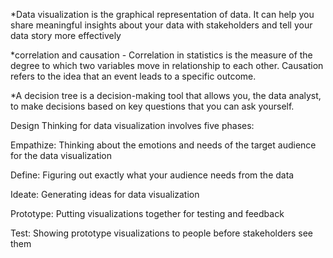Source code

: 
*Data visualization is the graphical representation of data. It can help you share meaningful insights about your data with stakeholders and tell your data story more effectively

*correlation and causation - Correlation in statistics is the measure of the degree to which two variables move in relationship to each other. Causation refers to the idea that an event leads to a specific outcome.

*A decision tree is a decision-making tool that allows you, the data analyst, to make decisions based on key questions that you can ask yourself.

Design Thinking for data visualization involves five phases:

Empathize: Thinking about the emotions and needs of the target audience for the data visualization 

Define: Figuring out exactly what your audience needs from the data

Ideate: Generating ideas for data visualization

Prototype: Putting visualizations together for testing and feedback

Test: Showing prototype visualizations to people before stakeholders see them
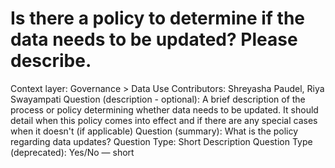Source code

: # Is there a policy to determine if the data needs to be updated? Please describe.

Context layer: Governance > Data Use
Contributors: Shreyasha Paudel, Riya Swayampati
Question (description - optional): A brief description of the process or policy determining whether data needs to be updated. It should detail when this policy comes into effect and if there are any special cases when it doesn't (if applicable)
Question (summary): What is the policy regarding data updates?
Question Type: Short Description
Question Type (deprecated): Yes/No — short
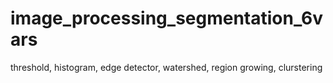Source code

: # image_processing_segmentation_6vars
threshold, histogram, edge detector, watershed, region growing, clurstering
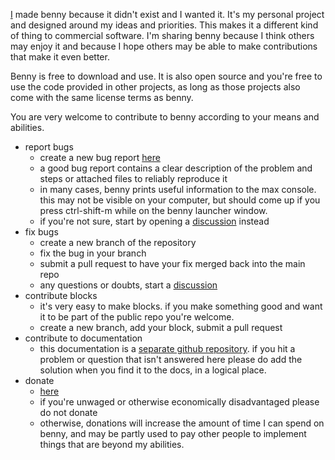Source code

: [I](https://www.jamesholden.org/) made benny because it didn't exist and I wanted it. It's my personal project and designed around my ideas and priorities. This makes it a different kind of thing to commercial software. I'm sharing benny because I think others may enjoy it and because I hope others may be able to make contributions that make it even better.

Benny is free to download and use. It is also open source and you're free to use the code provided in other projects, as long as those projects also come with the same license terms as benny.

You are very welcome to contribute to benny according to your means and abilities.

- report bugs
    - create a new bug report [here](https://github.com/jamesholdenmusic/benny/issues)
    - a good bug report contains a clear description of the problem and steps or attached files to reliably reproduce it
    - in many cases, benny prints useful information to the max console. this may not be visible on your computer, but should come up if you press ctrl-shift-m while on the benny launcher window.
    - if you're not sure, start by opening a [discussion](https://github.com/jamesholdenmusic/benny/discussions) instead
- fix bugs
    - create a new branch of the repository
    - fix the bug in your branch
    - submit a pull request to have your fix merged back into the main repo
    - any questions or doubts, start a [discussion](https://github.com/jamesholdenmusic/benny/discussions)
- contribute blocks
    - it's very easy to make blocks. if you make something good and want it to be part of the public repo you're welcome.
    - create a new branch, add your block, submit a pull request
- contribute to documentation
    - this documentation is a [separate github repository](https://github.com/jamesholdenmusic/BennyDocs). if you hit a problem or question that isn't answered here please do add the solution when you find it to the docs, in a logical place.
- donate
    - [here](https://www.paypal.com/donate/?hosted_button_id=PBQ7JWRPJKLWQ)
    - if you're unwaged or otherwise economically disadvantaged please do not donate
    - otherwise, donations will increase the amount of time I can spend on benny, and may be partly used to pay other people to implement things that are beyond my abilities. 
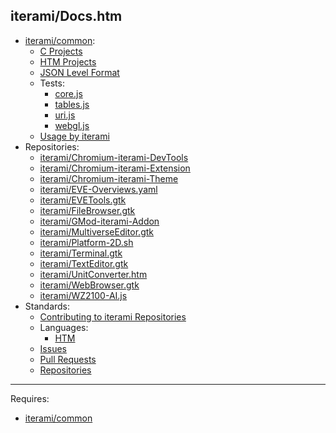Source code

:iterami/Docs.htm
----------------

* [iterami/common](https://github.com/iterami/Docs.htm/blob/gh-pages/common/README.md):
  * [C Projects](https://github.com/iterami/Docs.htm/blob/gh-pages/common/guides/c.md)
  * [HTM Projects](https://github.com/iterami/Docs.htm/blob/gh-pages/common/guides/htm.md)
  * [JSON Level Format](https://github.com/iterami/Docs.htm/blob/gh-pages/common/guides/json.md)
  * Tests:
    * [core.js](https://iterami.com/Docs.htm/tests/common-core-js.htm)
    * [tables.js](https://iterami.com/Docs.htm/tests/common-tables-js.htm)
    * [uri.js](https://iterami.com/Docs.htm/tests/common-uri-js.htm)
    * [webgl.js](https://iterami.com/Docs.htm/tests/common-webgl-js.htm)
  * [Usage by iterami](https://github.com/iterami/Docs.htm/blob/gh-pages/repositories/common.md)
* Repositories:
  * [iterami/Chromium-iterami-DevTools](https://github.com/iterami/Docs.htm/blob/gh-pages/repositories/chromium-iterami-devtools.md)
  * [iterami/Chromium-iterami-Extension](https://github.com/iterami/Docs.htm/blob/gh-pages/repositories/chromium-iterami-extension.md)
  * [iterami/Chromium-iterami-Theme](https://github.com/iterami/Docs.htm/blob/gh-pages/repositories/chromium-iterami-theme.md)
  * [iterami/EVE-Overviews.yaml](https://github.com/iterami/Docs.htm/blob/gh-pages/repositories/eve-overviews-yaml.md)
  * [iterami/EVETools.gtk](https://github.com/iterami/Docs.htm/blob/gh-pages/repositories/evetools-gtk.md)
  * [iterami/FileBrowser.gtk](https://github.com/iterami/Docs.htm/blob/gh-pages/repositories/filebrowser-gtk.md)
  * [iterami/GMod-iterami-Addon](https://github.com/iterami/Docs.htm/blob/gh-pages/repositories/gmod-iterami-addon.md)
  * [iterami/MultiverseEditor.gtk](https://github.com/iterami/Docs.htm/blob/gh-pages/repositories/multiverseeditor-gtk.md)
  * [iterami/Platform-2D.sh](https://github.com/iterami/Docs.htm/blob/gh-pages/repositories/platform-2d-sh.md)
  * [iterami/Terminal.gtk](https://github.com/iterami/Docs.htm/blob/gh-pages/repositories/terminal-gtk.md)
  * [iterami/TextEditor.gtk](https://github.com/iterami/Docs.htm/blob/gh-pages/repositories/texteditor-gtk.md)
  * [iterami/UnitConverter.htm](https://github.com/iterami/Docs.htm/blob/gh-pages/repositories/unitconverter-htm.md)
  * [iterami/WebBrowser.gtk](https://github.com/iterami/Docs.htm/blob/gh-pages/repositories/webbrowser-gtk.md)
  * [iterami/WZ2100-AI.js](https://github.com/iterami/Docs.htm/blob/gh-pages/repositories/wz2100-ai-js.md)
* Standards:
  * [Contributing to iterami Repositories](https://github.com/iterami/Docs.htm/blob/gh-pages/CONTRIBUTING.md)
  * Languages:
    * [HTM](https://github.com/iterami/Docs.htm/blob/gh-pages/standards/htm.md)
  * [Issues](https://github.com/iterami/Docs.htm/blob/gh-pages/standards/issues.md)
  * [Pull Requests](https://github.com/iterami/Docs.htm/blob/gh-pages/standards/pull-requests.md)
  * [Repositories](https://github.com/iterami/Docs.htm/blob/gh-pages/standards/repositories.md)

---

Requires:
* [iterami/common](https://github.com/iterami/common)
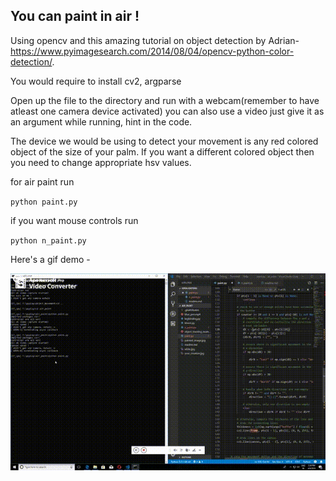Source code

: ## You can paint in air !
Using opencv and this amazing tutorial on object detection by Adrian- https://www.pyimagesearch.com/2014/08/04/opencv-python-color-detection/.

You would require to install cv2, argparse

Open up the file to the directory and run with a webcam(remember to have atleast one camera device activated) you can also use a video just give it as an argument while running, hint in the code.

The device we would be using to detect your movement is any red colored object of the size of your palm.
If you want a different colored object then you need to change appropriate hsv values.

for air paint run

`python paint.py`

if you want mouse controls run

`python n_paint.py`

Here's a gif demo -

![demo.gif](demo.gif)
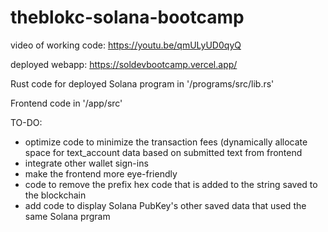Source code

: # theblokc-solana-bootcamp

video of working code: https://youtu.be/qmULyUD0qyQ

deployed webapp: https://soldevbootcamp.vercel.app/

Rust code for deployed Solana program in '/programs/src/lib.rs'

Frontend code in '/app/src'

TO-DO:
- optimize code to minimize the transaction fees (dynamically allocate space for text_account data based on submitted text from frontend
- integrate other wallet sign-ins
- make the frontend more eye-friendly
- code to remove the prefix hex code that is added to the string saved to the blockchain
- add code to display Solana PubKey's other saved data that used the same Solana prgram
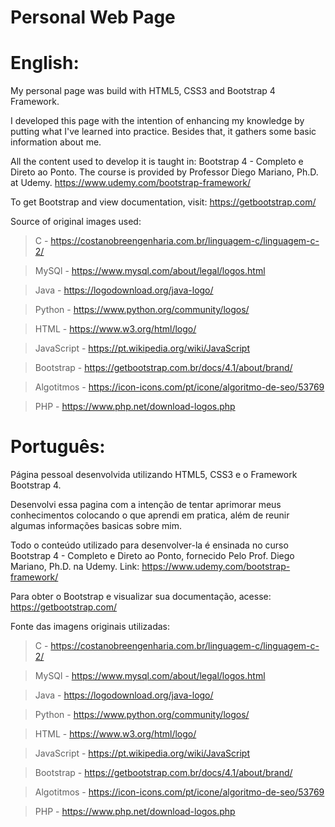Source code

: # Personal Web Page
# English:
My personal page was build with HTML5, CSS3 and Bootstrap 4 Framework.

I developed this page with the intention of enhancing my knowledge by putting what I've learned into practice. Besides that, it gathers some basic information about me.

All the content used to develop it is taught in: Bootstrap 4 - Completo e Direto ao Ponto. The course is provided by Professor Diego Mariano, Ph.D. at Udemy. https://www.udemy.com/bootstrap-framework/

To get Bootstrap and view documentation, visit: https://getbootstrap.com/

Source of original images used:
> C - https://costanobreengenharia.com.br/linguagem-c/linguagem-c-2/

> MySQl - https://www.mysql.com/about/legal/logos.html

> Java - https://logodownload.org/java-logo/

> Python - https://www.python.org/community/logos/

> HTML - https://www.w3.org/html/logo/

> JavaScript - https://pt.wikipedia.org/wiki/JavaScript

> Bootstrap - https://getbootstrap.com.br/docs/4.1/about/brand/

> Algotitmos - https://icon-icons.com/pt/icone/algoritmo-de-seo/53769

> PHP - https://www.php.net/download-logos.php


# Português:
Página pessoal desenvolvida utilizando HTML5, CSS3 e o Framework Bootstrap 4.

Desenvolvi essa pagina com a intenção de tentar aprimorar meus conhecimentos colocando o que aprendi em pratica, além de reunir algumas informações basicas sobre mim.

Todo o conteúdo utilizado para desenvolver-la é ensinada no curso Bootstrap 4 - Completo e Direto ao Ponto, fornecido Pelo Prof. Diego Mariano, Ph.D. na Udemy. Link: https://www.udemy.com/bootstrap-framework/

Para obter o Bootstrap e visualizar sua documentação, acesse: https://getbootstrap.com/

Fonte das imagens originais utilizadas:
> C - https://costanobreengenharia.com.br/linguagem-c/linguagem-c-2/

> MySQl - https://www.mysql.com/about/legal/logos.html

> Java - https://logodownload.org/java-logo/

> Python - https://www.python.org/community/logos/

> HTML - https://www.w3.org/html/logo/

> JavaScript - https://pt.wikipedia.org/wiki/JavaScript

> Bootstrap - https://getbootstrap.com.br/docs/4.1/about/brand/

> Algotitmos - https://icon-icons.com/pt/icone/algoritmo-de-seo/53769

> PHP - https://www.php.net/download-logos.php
==================================================
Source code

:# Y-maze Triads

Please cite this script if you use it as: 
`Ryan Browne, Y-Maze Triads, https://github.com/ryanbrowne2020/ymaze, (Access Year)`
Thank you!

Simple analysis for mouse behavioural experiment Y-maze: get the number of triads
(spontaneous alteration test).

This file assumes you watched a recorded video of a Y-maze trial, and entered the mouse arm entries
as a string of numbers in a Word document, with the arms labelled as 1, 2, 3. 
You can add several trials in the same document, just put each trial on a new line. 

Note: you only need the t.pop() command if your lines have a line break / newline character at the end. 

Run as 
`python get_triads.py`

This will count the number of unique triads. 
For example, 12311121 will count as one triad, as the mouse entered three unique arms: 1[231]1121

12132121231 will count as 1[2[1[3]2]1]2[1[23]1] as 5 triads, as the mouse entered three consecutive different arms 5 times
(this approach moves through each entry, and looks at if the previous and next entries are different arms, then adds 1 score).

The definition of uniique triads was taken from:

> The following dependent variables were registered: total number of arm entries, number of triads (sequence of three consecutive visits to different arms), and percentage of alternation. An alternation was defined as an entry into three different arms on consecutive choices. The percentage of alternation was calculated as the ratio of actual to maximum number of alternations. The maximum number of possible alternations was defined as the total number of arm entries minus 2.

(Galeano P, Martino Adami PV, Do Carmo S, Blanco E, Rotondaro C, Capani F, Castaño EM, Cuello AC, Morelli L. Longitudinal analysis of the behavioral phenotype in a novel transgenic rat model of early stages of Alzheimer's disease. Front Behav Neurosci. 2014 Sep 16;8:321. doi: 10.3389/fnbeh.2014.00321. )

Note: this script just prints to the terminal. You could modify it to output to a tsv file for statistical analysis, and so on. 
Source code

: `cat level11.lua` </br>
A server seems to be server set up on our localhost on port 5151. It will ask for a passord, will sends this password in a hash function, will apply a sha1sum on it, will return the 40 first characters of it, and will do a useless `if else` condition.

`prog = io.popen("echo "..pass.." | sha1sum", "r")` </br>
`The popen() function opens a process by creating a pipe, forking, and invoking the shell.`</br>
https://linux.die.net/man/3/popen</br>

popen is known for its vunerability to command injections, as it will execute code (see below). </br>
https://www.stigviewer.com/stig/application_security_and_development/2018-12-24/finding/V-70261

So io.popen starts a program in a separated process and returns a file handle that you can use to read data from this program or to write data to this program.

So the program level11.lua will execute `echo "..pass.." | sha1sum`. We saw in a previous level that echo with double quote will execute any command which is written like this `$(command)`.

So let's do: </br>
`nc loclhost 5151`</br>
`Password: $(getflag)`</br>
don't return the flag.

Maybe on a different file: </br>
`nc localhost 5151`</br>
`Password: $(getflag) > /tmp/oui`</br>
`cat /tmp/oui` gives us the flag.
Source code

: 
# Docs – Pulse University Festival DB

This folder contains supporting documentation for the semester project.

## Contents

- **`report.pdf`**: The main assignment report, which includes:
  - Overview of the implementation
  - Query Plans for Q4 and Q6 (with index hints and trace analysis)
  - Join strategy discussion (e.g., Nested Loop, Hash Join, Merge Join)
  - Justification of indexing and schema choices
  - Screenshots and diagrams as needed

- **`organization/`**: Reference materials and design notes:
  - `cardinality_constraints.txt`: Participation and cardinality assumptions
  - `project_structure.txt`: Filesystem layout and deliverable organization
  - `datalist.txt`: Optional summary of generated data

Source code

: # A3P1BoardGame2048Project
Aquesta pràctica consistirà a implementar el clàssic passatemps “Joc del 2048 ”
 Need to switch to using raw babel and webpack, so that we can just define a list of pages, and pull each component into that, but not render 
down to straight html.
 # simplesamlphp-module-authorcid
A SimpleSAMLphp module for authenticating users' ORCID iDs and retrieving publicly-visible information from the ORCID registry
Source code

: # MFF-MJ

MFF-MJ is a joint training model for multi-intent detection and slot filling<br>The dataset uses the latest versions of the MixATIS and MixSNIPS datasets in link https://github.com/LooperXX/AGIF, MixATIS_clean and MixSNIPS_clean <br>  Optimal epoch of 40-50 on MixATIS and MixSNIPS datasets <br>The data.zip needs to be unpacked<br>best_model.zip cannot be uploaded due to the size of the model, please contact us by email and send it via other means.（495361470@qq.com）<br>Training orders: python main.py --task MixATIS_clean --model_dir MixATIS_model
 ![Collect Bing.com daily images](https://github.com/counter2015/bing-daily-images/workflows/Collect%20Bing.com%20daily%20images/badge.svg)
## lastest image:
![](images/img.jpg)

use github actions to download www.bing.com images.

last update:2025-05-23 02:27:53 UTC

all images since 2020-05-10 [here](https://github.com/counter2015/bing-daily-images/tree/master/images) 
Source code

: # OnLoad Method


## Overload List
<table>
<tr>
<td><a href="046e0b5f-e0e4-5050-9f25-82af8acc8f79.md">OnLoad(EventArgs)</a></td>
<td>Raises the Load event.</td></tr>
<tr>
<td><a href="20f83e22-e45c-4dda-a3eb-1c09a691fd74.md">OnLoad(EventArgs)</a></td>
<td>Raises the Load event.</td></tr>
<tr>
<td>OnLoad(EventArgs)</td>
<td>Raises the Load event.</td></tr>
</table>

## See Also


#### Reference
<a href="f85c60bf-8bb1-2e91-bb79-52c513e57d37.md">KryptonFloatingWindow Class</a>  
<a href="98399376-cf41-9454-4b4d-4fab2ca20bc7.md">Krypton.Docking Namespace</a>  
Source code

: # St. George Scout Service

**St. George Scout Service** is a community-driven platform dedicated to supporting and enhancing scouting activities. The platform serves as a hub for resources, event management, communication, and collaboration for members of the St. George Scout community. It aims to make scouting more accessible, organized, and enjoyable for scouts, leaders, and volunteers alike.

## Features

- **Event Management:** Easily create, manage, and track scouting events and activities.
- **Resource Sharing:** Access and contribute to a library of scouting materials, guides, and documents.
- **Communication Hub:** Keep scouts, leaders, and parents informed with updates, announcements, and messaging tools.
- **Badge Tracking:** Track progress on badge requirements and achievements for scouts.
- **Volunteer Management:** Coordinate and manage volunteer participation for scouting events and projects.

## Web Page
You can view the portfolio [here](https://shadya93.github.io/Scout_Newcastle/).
==================================================
Your goal. All lines above from the line with "You are very" through the line with "- contribute blocks", both included, are to be set down exactly, with nothing else.

Answer for this exercise.
You are very welcome to contribute to benny according to your means and abilities.

- report bugs
    - create a new bug report [here](https://github.com/jamesholdenmusic/benny/issues)
    - a good bug report contains a clear description of the problem and steps or attached files to reliably reproduce it
    - in many cases, benny prints useful information to the max console. this may not be visible on your computer, but should come up if you press ctrl-shift-m while on the benny launcher window.
    - if you're not sure, start by opening a [discussion](https://github.com/jamesholdenmusic/benny/discussions) instead
- fix bugs
    - create a new branch of the repository
    - fix the bug in your branch
    - submit a pull request to have your fix merged back into the main repo
    - any questions or doubts, start a [discussion](https://github.com/jamesholdenmusic/benny/discussions)
- contribute blocks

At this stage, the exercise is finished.